The dormant microbes from the Mexican caves are unlike any known genus scientists have seen so far, say NASA researchers.

We humans think we’re pretty tough, but we’ve got nothing on some recently discovered life lurking around in the crystal caves of Chihuahua, Mexico.

The caves – part of the the Naica lead, silver and zinc mine – are remarkable for their enormous crystals, some reaching 4 feet in in diameter and 50 feet in length. But it’s what has been discovered inside the crystals that may be even more astonishing: New-to-science creatures that live on iron, sulfur, and other chemicals.

For the past eight years, NASA astrobiologist Penelope Boston and her team have been studying microbes trapped in fluid pockets inside the caves' massive crystals of calcium sulfate.
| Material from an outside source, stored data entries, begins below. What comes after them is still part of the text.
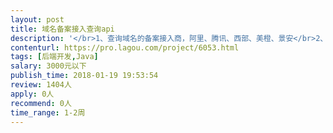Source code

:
 ```yaml
---                
layout: post       
title: 域名备案接入查询api           
description: '</br>1、查询域名的备案接入商，阿里、腾讯、西部、美橙、景安</br>2、检测一个域名的是哪个备案接入商备案的，可提供个各接入商查询方式</br>3、用JAVA开发，查询速度越快越好，若用其他语言性能更佳，可用考虑其他</br>4、对于需要登录后查询的接入，需要保持在线登录功能</br>5、输出api，可以用json货xml，输出各种状态</br>6、api调用要用到key等，增加api接口的安全性</br>7、程序可稳定查询，并提供web查询测试工具，可读批量读取域名进行测试</br>8、签署开发下线合同，软件著作权归属委托人。</br>'     
contenturl: https://pro.lagou.com/project/6053.html      
tags: [后端开发,Java]            
salary: 3000元以下          
publish_time: 2018-01-19 19:53:54         
review: 1404人                   
apply: 0人                   
recommend: 0人                   
time_range: 1-2周              
---                 
```

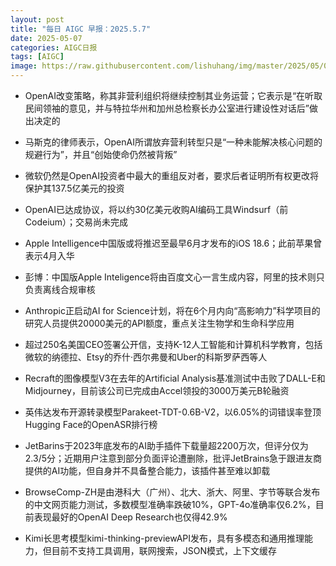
 ```yaml
---
layout: post
title: "每日 AIGC 早报：2025.5.7"
date: 2025-05-07
categories: AIGC日报
tags: [AIGC]
image: https://raw.githubusercontent.com/lishuhang/img/master/2025/05/0507-d.jpg
---
```


- OpenAI改变策略，称其非营利组织将继续控制其业务运营；它表示是“在听取民间领袖的意见，并与特拉华州和加州总检察长办公室进行建设性对话后”做出决定的

- 马斯克的律师表示，OpenAI所谓放弃营利转型只是“一种未能解决核心问题的规避行为”，并且“创始使命仍然被背叛”

- 微软仍然是OpenAI投资者中最大的重组反对者，要求后者证明所有权更改将保护其137.5亿美元的投资

- OpenAI已达成协议，将以约30亿美元收购AI编码工具Windsurf（前Codeium）；交易尚未完成

- Apple Intelligence中国版或将推迟至最早6月才发布的iOS 18.6；此前苹果曾表示4月入华

- 彭博：中国版Apple Inteligence将由百度文心一言生成内容，阿里的技术则只负责离线合规审核

- Anthropic正启动AI for Science计划，将在6个月内向“高影响力”科学项目的研究人员提供20000美元的API额度，重点关注生物学和生命科学应用

- 超过250名美国CEO签署公开信，支持K-12人工智能和计算机科学教育，包括微软的纳德拉、Etsy的乔什·西尔弗曼和Uber的科斯罗萨西等人

- Recraft的图像模型V3在去年的Artificial Analysis基准测试中击败了DALL-E和Midjourney，目前该公司已完成由Accel领投的3000万美元B轮融资

- 英伟达发布开源转录模型Parakeet-TDT-0.6B-V2，以6.05%的词错误率登顶Hugging Face的OpenASR排行榜

- JetBarins于2023年底发布的AI助手插件下载量超2200万次，但评分仅为2.3/5分；近期用户注意到部分负面评论遭删除，批评JetBrains急于跟进友商提供的AI功能，但自身并不具备整合能力，该插件甚至难以卸载

- BrowseComp-ZH是由港科大（广州）、北大、浙大、阿里、字节等联合发布的中文网页能力测试，多数模型准确率跌破10%，GPT-4o准确率仅6.2%，目前表现最好的OpenAI Deep Research也仅得42.9%

- Kimi长思考模型kimi-thinking-previewAPI发布，具有多模态和通用推理能力，但目前不支持工具调用，联网搜索，JSON模式，上下文缓存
They believe that the microbes may have been stowed away there for 10,000 to 50,000 years. While dormant for some or all of the time there, they “remained viable in some fashion and were able to be regrown,” Boston says. The researchers were able to “wake up” the microbes in the lab and have been studying their genetic material, along with other genetic material from the area.

“These organisms are so extraordinary,” Boston said during a news conference at the annual meeting of the American Association for the Advancement of Science.

The microbe are not close to any known genus scientists have been able to identify, says Boston, who is the director of the NASA Astrobiology Institute in Moffett Field, California. Their closest known relatives reside in caves on the other side of the planet or in volcanic soils.

While the researchers have not yet published their work, if confirmed, the microbes would be proven as of the most resilient extremophiles on Earth. Living at depths of 300 to 1200 feet underground at temperatures of 115 to 150F. (Not to mention being confined within crystal; an idea surely to inspire shudders to anyone suffering from claustrophobia.)

“Any extremophile system that we’re studying actually allows us to push the envelope of life further,” Boston says. “We add it to this atlas of possibilities that we can apply to different planetary settings.”